Number of rows: 8061, Number of columns: 9
Number of UP rows: 181, Number of DOWN rows: 152


Create columns from Timestamp to Date, Year, Month and Day.

### Feature Engineering

In [37]:
df['Date'] = df['Timestamp'].apply(utils.timestamptodate)
df['Date'] = pd.to_datetime(df['Date'])
df['Year'] = df['Date'].dt.year
df['Month'] = df['Date'].dt.month
df['Day'] = df['Date'].dt.day
df['Week'] = df['Date'].dt.weekofyear
df['Weekday'] = df['Date'].dt.weekday

# extra dates
df["yearmonth"] = df["Date"].dt.year*100 + df["Date"].dt.month
df["yearweek"] = df["Date"].dt.year*100 + df["Date"].dt.weekofyear
df["yearweekday"] = df["Date"].dt.year*10 + df["Date"].dt.weekday

In [38]:
df['High-low'] = df['High'] - df['Low']
df['High-low_mean'] = (df['High'] - df['Low']) / 2.0
df['Close-open'] = df['Close'] - df['Open']
df['Close-open_mean'] = (df['Close'] - df['Open']) / 2.0

In [39]:
# rollings: https://github.com/pandas-dev/pandas/blob/master/pandas/stats/moments.py
df['Rolling_mean_3'] = df.set_index('Date')['Close'].rolling(window=3).mean().values
df['Rolling_std_3'] = df.set_index('Date')['Close'].rolling(window=3).std().values
df['Rolling_cov_3'] = df.set_index('Date')['Close'].rolling(window=3).cov().values

df['Rolling_mean_3'] = df['Rolling_mean_3'].shift(-1)
df['Rolling_std_3'] = df['Rolling_std_3'].shift(-1)
df['Rolling_cov_3'] = df['Rolling_cov_3'].shift(-1)

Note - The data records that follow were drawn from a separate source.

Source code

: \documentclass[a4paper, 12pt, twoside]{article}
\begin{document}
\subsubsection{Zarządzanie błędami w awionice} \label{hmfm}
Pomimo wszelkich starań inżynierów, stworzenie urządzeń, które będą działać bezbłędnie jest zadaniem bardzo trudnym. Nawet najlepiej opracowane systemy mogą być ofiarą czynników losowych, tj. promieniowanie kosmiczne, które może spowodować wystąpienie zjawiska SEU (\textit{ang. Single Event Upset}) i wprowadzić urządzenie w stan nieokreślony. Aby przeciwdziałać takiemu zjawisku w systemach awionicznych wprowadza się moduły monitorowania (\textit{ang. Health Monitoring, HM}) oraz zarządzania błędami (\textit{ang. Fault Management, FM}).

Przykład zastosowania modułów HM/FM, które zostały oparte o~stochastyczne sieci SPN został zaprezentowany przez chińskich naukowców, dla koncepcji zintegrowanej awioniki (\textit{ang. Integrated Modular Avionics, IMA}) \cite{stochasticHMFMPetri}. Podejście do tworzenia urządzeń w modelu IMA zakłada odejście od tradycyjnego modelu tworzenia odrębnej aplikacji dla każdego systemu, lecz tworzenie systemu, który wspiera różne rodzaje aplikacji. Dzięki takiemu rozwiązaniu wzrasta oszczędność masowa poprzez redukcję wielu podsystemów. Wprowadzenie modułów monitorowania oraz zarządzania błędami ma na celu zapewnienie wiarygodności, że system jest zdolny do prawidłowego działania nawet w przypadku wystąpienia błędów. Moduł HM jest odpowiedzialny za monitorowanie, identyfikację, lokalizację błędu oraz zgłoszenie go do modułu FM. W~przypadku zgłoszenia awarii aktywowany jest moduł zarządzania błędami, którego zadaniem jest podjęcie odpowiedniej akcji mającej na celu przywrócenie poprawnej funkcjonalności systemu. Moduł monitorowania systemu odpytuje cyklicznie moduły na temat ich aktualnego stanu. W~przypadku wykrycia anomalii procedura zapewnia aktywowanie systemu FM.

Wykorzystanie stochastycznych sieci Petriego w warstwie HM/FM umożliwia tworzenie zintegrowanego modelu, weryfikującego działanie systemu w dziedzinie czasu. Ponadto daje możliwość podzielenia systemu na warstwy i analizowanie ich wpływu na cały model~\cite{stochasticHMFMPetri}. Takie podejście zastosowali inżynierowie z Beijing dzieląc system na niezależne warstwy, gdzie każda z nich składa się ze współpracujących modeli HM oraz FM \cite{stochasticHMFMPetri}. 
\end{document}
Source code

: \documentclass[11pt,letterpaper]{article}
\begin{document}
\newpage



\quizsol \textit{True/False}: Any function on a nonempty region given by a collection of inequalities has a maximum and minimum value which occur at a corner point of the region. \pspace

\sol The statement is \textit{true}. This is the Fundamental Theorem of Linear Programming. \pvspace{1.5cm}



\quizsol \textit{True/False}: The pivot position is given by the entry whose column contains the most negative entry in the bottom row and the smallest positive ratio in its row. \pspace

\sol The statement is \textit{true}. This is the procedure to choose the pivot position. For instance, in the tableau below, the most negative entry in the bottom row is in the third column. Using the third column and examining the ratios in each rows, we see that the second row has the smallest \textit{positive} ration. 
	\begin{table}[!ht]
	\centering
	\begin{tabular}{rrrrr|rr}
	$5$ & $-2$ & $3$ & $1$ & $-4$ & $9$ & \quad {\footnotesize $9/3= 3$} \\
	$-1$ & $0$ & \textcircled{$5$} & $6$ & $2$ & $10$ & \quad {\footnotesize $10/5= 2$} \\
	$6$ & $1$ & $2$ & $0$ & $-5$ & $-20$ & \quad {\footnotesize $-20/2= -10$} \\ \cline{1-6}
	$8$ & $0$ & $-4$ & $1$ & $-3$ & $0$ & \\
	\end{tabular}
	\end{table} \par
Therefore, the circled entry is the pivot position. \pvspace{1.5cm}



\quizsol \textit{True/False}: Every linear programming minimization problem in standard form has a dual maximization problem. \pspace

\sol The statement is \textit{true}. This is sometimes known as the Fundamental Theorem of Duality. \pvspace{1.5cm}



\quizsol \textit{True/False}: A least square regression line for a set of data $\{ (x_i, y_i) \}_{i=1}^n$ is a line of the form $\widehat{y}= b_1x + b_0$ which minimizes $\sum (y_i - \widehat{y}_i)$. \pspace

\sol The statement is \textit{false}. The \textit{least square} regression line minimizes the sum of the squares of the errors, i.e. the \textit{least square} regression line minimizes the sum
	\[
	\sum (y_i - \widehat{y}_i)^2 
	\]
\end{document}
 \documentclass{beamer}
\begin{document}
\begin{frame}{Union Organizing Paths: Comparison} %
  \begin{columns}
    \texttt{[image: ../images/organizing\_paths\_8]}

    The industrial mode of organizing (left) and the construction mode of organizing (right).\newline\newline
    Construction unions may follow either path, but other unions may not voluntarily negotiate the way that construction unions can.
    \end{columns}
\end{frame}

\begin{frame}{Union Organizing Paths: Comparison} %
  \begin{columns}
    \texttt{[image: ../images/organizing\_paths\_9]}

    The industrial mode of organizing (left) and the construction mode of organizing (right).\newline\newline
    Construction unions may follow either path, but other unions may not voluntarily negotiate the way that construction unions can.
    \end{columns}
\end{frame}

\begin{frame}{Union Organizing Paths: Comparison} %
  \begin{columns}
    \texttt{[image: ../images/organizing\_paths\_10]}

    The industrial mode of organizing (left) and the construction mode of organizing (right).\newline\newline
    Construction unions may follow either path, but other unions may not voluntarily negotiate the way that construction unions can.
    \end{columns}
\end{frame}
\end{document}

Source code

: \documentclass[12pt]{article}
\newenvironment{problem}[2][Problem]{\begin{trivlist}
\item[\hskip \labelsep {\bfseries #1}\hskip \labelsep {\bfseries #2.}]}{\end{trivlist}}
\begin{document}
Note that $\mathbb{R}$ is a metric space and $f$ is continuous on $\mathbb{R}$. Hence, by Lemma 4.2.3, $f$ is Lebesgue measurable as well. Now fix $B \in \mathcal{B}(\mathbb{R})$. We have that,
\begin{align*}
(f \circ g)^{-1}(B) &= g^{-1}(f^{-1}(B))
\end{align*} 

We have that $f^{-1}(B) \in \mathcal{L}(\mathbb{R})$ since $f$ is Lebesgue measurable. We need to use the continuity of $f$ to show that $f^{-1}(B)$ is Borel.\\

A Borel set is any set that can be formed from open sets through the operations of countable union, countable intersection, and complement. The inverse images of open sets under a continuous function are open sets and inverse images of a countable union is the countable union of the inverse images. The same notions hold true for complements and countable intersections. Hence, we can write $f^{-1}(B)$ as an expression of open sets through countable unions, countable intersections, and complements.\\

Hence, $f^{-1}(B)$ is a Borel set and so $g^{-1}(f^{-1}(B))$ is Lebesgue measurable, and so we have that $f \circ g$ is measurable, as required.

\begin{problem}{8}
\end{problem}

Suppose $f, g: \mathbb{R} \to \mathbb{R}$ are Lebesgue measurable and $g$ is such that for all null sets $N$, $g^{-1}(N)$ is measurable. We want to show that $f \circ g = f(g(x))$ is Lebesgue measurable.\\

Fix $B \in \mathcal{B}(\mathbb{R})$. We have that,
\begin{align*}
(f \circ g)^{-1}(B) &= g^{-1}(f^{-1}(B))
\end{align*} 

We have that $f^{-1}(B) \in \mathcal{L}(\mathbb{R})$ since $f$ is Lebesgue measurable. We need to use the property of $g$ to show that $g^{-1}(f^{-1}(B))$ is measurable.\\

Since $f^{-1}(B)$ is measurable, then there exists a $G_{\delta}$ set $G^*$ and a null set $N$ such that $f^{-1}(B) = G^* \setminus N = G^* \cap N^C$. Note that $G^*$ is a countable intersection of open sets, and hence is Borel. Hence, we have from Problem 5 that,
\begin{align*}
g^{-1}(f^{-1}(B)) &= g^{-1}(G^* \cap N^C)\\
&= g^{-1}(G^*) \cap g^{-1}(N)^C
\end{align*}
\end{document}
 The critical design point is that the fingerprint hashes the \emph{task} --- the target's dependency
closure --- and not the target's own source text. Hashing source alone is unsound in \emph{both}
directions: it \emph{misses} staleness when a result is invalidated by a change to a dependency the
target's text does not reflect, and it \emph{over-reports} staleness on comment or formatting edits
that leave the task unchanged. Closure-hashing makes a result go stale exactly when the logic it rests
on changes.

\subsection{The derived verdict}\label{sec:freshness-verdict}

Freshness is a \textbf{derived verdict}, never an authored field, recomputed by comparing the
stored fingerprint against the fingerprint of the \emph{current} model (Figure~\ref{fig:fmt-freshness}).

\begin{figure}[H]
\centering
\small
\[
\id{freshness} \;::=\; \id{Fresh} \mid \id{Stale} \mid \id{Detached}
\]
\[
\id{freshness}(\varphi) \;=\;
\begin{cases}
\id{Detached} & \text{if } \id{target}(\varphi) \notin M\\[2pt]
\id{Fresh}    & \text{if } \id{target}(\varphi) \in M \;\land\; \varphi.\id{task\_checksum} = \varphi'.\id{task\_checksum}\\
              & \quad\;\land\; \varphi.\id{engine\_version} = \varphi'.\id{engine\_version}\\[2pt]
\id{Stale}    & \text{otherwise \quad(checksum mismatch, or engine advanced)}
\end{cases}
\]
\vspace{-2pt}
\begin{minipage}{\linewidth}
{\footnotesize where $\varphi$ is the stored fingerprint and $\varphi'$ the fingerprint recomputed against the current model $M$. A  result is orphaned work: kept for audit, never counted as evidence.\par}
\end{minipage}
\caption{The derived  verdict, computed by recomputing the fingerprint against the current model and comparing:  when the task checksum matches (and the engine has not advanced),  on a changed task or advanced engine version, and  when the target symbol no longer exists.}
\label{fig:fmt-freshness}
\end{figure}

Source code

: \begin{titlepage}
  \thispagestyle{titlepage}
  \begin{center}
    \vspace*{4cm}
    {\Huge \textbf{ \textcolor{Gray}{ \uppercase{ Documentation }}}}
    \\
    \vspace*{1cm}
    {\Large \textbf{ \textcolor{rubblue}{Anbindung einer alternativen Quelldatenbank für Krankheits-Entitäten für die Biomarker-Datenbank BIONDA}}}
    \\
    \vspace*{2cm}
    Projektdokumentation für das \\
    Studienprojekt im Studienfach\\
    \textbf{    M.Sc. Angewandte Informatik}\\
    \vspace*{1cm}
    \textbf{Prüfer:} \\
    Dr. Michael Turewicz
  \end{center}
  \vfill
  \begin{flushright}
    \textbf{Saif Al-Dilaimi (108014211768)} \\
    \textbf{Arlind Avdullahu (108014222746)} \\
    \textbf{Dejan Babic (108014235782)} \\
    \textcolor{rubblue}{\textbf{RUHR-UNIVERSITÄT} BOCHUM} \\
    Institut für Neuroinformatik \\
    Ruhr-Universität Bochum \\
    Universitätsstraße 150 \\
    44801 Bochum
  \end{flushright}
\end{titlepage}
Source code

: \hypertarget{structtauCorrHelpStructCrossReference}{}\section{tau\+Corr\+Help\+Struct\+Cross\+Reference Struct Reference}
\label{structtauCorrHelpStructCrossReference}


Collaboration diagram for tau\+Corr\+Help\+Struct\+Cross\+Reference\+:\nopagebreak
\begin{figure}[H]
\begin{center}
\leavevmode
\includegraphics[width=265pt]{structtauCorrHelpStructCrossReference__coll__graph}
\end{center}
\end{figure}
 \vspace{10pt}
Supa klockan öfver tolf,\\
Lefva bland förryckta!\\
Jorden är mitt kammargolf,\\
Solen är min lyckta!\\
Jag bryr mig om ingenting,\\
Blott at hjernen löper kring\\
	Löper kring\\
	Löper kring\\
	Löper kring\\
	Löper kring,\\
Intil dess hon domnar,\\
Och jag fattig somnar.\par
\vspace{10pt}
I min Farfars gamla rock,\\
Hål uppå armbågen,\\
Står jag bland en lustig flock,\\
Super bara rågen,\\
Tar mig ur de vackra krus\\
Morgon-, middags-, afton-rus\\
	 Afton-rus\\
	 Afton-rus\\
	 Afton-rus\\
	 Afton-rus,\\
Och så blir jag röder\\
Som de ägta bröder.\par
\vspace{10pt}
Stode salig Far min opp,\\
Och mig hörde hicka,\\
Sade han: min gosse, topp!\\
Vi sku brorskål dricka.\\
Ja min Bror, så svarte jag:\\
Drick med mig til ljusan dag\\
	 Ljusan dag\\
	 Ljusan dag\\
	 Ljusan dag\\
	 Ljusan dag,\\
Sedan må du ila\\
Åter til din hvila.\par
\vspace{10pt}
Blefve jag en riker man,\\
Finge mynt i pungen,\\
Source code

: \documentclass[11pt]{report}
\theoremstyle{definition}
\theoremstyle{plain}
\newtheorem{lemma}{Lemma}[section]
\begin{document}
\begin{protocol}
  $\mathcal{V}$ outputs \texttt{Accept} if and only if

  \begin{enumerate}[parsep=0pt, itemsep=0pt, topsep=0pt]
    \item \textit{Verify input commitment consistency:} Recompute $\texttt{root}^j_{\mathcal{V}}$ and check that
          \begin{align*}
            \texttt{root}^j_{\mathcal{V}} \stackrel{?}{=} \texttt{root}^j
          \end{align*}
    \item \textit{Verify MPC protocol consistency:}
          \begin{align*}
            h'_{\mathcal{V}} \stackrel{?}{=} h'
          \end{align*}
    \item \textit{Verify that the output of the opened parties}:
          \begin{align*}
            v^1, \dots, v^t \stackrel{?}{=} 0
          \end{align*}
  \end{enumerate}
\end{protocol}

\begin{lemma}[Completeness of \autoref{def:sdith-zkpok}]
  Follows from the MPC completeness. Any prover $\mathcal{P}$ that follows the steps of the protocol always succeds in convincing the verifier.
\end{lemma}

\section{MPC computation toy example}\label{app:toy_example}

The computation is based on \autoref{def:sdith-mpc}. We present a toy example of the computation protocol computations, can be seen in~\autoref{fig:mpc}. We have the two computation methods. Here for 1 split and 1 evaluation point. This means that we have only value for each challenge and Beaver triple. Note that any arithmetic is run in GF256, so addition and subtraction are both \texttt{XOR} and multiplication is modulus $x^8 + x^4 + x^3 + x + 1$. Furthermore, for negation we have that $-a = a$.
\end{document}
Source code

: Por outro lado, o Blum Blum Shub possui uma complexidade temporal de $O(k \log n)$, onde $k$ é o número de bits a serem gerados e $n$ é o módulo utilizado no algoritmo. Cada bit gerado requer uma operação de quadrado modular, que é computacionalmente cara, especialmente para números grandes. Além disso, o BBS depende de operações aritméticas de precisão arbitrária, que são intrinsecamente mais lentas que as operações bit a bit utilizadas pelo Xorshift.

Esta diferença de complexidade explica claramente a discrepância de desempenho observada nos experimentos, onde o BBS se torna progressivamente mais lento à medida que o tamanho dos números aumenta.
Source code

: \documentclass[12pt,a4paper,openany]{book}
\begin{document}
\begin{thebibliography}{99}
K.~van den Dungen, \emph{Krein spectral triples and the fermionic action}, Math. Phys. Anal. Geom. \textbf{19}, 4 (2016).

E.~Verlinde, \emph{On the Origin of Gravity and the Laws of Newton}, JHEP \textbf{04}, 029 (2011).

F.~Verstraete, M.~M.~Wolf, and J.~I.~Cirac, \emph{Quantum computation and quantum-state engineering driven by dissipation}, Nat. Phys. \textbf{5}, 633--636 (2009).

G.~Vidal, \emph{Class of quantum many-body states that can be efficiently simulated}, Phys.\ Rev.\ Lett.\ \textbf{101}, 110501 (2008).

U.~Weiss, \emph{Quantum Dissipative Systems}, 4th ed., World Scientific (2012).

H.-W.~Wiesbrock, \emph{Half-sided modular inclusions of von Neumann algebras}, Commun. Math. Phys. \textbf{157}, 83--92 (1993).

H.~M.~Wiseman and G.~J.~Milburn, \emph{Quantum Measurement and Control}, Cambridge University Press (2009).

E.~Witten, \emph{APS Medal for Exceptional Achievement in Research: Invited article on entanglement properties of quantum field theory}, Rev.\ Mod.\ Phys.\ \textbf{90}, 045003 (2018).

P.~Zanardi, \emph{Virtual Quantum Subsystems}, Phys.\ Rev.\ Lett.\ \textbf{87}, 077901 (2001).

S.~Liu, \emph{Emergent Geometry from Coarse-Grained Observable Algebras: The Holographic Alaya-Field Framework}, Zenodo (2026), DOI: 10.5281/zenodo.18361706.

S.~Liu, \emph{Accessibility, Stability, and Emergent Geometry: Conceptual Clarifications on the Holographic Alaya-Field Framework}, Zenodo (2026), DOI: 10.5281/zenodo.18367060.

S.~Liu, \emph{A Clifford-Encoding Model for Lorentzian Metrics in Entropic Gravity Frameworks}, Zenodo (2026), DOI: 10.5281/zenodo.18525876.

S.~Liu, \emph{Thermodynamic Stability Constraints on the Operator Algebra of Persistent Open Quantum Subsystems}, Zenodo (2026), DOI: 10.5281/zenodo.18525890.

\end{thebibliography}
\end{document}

df['Rolling_mean_5'] = df.set_index('Date')['Close'].rolling(window=5).mean().values
df['Rolling_std_5'] = df.set_index('Date')['Close'].rolling(window=5).std().values
df['Rolling_cov_5'] = df.set_index('Date')['Close'].rolling(window=5).cov().values

df['Rolling_mean_5'] = df['Rolling_mean_5'].shift(-1)
df['Rolling_std_5'] = df['Rolling_std_5'].shift(-1)
df['Rolling_cov_5'] = df['Rolling_cov_5'].shift(-1)

df['Rolling_mean_10'] = df.set_index('Date')['Close'].rolling(window=10).mean().values
df['Rolling_std_10'] = df.set_index('Date')['Close'].rolling(window=10).std().values
df['Rolling_cov_10'] = df.set_index('Date')['Close'].rolling(window=10).cov().values

df['Rolling_mean_10'] = df['Rolling_mean_10'].shift(-1)
df['Rolling_std_10'] = df['Rolling_std_10'].shift(-1)
df['Rolling_cov_10'] = df['Rolling_cov_10'].shift(-1)

In [40]:
# daily return

df['Daily_return'] = (df.Close/df.Open) - 1
df['Daily_return_100'] = ((df.Close/df.Open) - 1) * 100

In [41]:
# cumulative return

df['Cumulative_return'] = (df.Close/df['Close'][0]) - 1
df['Cumulative_return_100'] = (df.Close/df['Close'][0]) - 1

# cumulative return week, month, year...

In [42]:
# technical analysis (price and volume)

# momentum
df['Momentum_3'] = 
df['Momentum_7'] = 
df['Momentum_10'] = 

# simple moving average

# bollinger bands



In [43]:
print('Number of rows: {}, Number of columns: {}'.format(*df.shape))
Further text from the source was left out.